--- Available records ---
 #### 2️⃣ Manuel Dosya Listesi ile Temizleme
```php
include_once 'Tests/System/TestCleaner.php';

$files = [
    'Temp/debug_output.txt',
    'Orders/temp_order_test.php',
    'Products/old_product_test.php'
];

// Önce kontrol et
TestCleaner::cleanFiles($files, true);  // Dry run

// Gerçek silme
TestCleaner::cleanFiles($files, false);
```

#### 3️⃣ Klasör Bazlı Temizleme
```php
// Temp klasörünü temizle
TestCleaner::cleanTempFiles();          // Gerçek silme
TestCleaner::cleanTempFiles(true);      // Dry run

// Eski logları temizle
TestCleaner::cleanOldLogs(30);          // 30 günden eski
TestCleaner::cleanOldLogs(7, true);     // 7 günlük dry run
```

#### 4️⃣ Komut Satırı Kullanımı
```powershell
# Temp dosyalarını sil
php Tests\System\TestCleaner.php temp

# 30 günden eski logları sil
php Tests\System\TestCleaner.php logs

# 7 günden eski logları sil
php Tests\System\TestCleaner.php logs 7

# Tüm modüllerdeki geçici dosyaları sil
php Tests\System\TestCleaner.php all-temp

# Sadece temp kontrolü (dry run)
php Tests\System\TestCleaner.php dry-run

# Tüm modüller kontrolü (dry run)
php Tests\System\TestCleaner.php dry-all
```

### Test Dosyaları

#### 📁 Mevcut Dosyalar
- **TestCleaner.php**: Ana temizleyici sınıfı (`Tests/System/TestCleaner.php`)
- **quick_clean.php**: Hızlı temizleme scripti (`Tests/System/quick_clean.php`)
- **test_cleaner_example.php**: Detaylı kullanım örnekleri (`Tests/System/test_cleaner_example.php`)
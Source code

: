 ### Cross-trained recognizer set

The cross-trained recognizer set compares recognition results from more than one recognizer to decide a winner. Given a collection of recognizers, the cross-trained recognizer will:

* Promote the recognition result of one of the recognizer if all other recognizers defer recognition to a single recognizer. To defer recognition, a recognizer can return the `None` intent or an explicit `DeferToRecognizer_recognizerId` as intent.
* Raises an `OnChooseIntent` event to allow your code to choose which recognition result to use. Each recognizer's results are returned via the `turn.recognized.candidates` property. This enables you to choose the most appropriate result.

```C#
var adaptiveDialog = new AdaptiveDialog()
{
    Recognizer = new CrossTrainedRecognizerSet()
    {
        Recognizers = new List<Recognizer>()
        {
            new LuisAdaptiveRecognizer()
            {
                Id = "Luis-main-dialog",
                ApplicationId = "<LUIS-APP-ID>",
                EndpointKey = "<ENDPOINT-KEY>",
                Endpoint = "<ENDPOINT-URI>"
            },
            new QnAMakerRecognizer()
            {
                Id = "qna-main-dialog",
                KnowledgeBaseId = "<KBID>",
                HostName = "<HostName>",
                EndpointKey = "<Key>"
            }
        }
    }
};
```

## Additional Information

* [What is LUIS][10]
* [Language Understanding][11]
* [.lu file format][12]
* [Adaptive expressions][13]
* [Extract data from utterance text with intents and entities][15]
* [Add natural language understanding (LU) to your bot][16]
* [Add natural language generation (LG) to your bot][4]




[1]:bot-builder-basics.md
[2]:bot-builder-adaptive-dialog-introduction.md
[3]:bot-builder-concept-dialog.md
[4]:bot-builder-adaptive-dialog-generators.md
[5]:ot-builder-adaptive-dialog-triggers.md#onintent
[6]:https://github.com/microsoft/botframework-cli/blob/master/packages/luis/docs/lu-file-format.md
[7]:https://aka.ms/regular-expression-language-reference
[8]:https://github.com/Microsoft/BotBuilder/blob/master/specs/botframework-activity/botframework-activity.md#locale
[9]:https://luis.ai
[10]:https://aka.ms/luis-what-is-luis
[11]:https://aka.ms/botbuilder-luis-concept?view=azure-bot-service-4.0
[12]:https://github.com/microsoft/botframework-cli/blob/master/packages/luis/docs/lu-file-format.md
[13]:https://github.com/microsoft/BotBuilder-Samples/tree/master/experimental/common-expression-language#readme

--- Exercise goal ---
Each line between the start of the listing above and the line containing "### Cross-trained recognizer set", with both ends counted, is to be set down unchanged.

--- Result for this task ---
 #### 2️⃣ Manuel Dosya Listesi ile Temizleme
```php
include_once 'Tests/System/TestCleaner.php';

$files = [
    'Temp/debug_output.txt',
    'Orders/temp_order_test.php',
    'Products/old_product_test.php'
];

// Önce kontrol et
TestCleaner::cleanFiles($files, true);  // Dry run

// Gerçek silme
TestCleaner::cleanFiles($files, false);
```

#### 3️⃣ Klasör Bazlı Temizleme
```php
// Temp klasörünü temizle
TestCleaner::cleanTempFiles();          // Gerçek silme
TestCleaner::cleanTempFiles(true);      // Dry run

// Eski logları temizle
TestCleaner::cleanOldLogs(30);          // 30 günden eski
TestCleaner::cleanOldLogs(7, true);     // 7 günlük dry run
```

#### 4️⃣ Komut Satırı Kullanımı
```powershell
# Temp dosyalarını sil
php Tests\System\TestCleaner.php temp

# 30 günden eski logları sil
php Tests\System\TestCleaner.php logs

# 7 günden eski logları sil
php Tests\System\TestCleaner.php logs 7

# Tüm modüllerdeki geçici dosyaları sil
php Tests\System\TestCleaner.php all-temp

# Sadece temp kontrolü (dry run)
php Tests\System\TestCleaner.php dry-run

# Tüm modüller kontrolü (dry run)
php Tests\System\TestCleaner.php dry-all
```

### Test Dosyaları

#### 📁 Mevcut Dosyalar
- **TestCleaner.php**: Ana temizleyici sınıfı (`Tests/System/TestCleaner.php`)
- **quick_clean.php**: Hızlı temizleme scripti (`Tests/System/quick_clean.php`)
- **test_cleaner_example.php**: Detaylı kullanım örnekleri (`Tests/System/test_cleaner_example.php`)
Source code

: ### Cross-trained recognizer set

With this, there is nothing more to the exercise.